Performance of in-place alters for DDL operations

In-place alter operations on data definition language (DDL) statements can slow performance. Therefore, monitor outstanding in-place alter operation because many outstanding alter operations affect subsequent ALTER TABLE statements.

The oncheck -pT command displays data-page versions for outstanding in-place alter operations. An in-place alter is outstanding when data pages still exist with the old definition.

Sample oncheck -pT output for the customer table shows a portion of the output that the following oncheck command produces after four in-place alter operations are run on the customer demonstration table:
Figure 1: Sample oncheck -pT output for the customer table
oncheck -pT stores_demo:customer

...
Home Data Page Version Summary

            Version           Count

            0 (oldest)           2
            1           0
            2           0
            3           0
            4 (current)           0
...
The Count field in Sample oncheck -pT output for the customer table displays the number of pages that currently use that version of the table definition. This oncheck output shows that four versions are outstanding:
  • A value of 2 in the Count field for the oldest version indicates that two pages use the oldest version.
  • A value of 0 in the Count fields for the next four versions indicates that no pages were to the latest table definition.
Important: As you perform more in-place alter operation on a table, each subsequent ALTER statement or the SQL statements that run against the tables with outstanding alters take more time to run than the previous statement.

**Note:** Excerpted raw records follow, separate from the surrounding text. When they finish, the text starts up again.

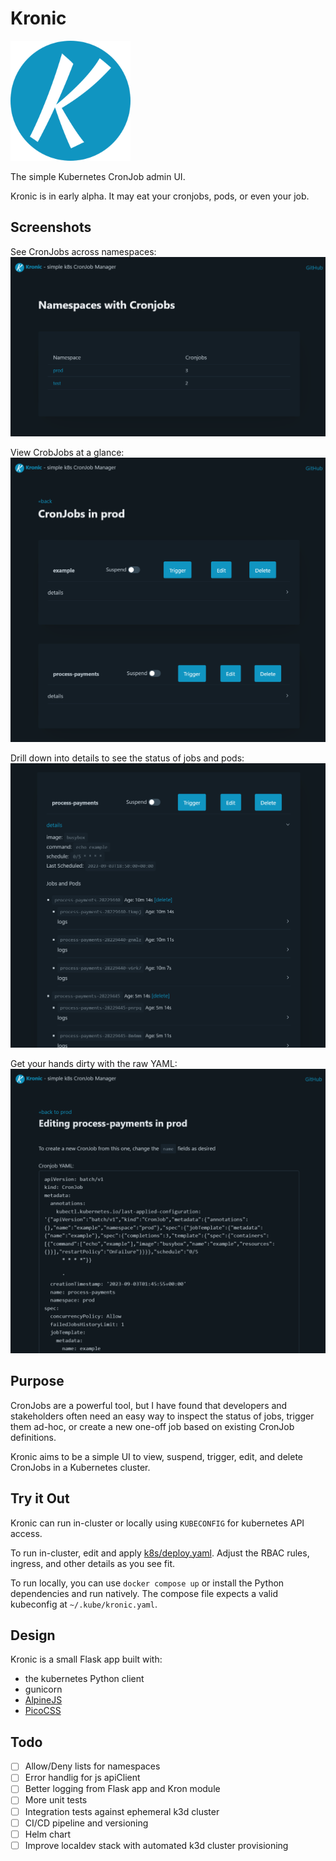 # Kronic

![Kronic Logo](/static/android-chrome-192x192.png)

The simple Kubernetes CronJob admin UI.

Kronic is in early alpha. It may eat your cronjobs, pods, or even your job.

## Screenshots

See CronJobs across namespaces:
![Homepage](/.github/kronic-home.png)

View CrobJobs at a glance:
![Cronjobs in a Namespace](/.github/kronic-namespace.png)

Drill down into details to see the status of jobs and pods:
![Cronjob Detail view](/.github/kronic-detail.png)

Get your hands dirty with the raw YAML:
![Cronjob Edit view](/.github/kronic-edit.png)

## Purpose

CronJobs are a powerful tool, but I have found that developers and stakeholders often need an easy way to inspect the status of jobs,
trigger them ad-hoc, or create a new one-off job based on existing CronJob definitions.

Kronic aims to be a simple UI to view, suspend, trigger, edit, and delete CronJobs in a Kubernetes cluster.

## Try it Out

Kronic can run in-cluster or locally using `KUBECONFIG` for kubernetes API access.

To run in-cluster, edit and apply [k8s/deploy.yaml](/k8s/deploy.yaml). Adjust the RBAC rules, ingress, and other details as you see fit.

To run locally, you can use `docker compose up` or install the Python dependencies and run natively. The compose file expects a valid kubeconfig at `~/.kube/kronic.yaml`.

## Design

Kronic is a small Flask app built with:
- the kubernetes Python client
- gunicorn
- [AlpineJS](https://alpinejs.dev/)
- [PicoCSS](https://picocss.com/)


## Todo

- [ ] Allow/Deny lists for namespaces
- [ ] Error handlig for js apiClient
- [ ] Better logging from Flask app and Kron module
- [ ] More unit tests
- [ ] Integration tests against ephemeral k3d cluster
- [ ] CI/CD pipeline and versioning
- [ ] Helm chart
- [ ] Improve localdev stack with automated k3d cluster provisioning
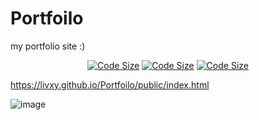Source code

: # Portfoilo
my portfolio site :)

<p align="center">
        <a href="https://github.com/livxy/Portfolio"><img alt="Code Size" src="https://img.shields.io/github/repo-size/livxy/Portfolio" /></a>
        <a href="https://github.com/livxy/Portfolio"><img alt="Code Size" src="https://img.shields.io/github/directory-file-count/livxy/Portfolio" /></a>
        <a href="https://github.com/livxy/Portfolio"><img alt="Code Size" src="https://tokei.ekzhang.com/b1/github/livxy/Portfolio" /></a>
</p>

https://livxy.github.io/Portfoilo/public/index.html

![image](https://user-images.githubusercontent.com/67598470/202283353-d9675aa6-44b0-4b8f-849f-abb0c230c0eb.png)
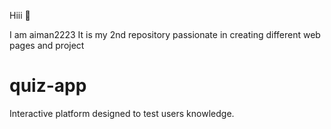 Hiii 👋 

I am aiman2223
It is my 2nd repository 
passionate in creating different web pages and project 
# quiz-app
Interactive platform designed to test users knowledge.
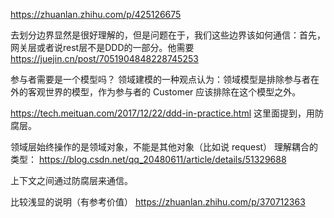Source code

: 

https://zhuanlan.zhihu.com/p/425126675


去划分边界显然是很好理解的，但是问题在于，我们这些边界该如何通信：首先，网关层或者说rest层不是DDD的一部分。他需要
https://juejin.cn/post/7051904848228745253


参与者需要是一个模型吗？
领域建模的一种观点认为：领域模型是排除参与者在外的客观世界的模型，作为参与者的 Customer 应该排除在这个模型之外。


https://tech.meituan.com/2017/12/22/ddd-in-practice.html
这里面提到，用防腐层。


领域层始终操作的是领域对象，不能是其他对象（比如说 request）
理解耦合的类型：
https://blog.csdn.net/qq_20480611/article/details/51329688



上下文之间通过防腐层来通信。

比较浅显的说明（有参考价值）
https://zhuanlan.zhihu.com/p/370712363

To maintain efficient performance, regularly remove outstanding in-place alter operations.

You can remove in-place alter operations by running the admin( ) or task( ) SQL administration command with the table update_ipa or fragment update_ipa argument. You can include the parallel option to run the operation in parallel. For example, the following statement removes in-place alter operations in parallel from a table that is named auto:

EXECUTE FUNCTION task('table update_ipa parallel','auto');
You can remove in-place alter operations by converting data pages to the latest definition with a dummy UPDATE statement. For example, the following statement, which sets a column value to the existing value, causes the database server to convert the format of the data pages to the latest definition:
UPDATE tab1 SET col1 = col1;

If your goal is saving runtime CPU, then plan to keep as few outstanding alters operations on a table as possible (generally no more than 3 or 4). If your goal is to save on disk space and your alter operations add or grow columns, then leaving in-place alters outstanding helps reduce disk space. If you need to revert to an earlier version of the database server, however, one requirement is that no data pages can include incomplete ALTER TABLE or ALTER FRAGMENT operations.

After all outstanding in-place alter operations have been completed on a table or fragment, the oncheck -pT command displays the total number of data pages in the Count field for the current version of the table.